_PROBLEM STATEMENT_. What lines of the material below hold the string "that"? Copy them out.

_SOURCE MATERIAL_.
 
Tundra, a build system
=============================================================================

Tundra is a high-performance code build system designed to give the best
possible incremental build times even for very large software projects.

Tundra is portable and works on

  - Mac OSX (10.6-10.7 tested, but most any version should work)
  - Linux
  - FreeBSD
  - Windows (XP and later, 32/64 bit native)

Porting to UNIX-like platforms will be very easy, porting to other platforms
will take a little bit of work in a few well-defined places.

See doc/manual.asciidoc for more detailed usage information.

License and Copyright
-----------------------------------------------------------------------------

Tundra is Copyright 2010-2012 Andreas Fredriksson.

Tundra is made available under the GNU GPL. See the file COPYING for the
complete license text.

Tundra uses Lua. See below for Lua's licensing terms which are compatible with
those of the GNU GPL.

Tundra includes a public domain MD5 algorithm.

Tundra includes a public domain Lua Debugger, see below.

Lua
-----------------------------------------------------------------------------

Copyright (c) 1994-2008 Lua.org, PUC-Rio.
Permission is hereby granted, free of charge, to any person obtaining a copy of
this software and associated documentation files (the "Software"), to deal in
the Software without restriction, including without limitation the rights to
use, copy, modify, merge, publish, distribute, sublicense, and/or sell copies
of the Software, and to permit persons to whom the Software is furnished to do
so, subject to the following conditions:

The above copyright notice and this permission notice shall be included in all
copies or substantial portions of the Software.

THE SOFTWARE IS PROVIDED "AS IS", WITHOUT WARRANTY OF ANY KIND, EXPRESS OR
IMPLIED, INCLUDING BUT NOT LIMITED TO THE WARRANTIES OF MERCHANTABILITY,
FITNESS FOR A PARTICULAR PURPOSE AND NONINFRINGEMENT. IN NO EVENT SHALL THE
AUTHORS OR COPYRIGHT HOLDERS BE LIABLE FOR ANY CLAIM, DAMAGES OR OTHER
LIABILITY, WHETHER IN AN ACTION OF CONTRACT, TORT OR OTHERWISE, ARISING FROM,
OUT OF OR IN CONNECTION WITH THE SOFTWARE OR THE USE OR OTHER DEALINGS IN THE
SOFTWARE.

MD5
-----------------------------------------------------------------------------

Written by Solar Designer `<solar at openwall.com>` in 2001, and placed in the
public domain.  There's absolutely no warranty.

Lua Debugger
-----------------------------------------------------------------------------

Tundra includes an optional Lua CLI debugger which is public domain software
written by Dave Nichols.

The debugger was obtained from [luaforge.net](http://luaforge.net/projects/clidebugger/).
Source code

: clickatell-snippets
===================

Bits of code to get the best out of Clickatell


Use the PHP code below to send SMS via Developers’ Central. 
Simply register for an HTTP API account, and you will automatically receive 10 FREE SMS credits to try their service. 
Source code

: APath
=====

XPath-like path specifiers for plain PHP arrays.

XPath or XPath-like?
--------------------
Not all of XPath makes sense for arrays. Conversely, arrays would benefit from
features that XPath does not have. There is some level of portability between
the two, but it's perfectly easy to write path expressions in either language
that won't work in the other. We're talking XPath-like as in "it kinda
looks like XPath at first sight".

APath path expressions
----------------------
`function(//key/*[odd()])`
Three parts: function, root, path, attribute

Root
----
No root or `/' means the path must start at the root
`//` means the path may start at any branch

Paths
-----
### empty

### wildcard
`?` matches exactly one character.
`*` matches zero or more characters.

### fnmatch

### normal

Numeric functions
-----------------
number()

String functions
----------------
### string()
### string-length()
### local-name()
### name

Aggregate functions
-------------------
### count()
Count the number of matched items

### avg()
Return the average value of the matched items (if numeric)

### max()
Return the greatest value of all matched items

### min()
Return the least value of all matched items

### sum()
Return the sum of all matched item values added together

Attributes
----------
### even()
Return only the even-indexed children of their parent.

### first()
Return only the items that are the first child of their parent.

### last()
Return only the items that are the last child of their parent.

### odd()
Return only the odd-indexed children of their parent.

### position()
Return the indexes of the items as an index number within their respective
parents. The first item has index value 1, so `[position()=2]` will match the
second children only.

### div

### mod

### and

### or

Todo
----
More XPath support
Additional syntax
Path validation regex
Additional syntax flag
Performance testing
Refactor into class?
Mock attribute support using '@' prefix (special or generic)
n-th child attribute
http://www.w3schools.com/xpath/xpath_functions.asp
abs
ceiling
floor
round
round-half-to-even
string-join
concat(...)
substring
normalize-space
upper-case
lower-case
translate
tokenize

* * *

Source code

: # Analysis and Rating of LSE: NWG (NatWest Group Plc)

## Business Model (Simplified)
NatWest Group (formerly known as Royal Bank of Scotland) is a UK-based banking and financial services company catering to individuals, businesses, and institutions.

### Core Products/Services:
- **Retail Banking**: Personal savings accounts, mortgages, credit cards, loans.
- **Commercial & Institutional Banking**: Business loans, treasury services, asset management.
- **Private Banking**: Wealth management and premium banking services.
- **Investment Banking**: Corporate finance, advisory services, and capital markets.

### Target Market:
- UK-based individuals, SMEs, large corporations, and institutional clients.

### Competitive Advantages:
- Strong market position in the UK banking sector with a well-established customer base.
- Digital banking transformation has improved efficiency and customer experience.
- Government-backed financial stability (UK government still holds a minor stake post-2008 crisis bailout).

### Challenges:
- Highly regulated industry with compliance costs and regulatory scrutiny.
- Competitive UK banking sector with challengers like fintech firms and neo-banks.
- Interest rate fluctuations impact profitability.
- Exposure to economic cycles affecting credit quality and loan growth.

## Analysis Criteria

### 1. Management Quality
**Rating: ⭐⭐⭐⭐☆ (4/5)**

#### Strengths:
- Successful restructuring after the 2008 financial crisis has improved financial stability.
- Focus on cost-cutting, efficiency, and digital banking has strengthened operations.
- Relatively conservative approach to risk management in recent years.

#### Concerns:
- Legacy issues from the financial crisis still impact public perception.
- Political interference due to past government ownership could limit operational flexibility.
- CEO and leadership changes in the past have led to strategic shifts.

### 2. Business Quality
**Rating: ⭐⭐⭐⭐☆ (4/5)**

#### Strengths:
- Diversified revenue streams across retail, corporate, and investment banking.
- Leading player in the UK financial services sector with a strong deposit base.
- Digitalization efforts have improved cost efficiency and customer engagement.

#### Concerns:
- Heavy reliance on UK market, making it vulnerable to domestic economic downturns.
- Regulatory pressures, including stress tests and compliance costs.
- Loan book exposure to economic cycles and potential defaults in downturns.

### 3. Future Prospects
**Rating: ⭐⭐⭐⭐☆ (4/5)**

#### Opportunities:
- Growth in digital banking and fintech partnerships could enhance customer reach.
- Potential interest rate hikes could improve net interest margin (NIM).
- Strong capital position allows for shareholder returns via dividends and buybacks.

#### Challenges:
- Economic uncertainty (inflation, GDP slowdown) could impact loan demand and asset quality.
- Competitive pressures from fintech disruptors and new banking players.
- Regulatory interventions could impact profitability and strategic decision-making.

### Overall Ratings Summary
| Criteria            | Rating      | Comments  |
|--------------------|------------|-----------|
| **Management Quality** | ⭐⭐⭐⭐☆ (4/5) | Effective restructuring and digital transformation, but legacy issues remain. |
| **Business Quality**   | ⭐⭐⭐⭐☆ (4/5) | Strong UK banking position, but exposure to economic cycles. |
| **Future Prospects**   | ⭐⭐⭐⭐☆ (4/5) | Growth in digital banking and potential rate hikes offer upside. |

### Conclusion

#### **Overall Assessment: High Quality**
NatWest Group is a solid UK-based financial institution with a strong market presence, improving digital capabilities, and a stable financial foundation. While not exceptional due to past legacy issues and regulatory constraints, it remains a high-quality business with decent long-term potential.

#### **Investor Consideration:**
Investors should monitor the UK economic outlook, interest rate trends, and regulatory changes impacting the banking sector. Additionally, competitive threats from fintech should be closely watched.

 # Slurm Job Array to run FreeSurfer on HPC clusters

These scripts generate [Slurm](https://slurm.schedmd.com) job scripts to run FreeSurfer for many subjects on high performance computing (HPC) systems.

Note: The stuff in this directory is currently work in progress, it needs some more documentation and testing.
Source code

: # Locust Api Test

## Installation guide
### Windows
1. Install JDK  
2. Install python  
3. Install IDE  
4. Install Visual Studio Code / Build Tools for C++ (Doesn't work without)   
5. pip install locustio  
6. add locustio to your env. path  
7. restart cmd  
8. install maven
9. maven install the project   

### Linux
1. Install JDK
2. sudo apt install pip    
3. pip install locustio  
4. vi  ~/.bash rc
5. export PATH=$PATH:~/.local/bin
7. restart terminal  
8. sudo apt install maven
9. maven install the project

_REPLY TO THE EXERCISE_.
features that XPath does not have. There is some level of portability between
that won't work in the other. We're talking XPath-like as in "it kinda
Return only the items that are the first child of their parent.
Return only the items that are the last child of their parent.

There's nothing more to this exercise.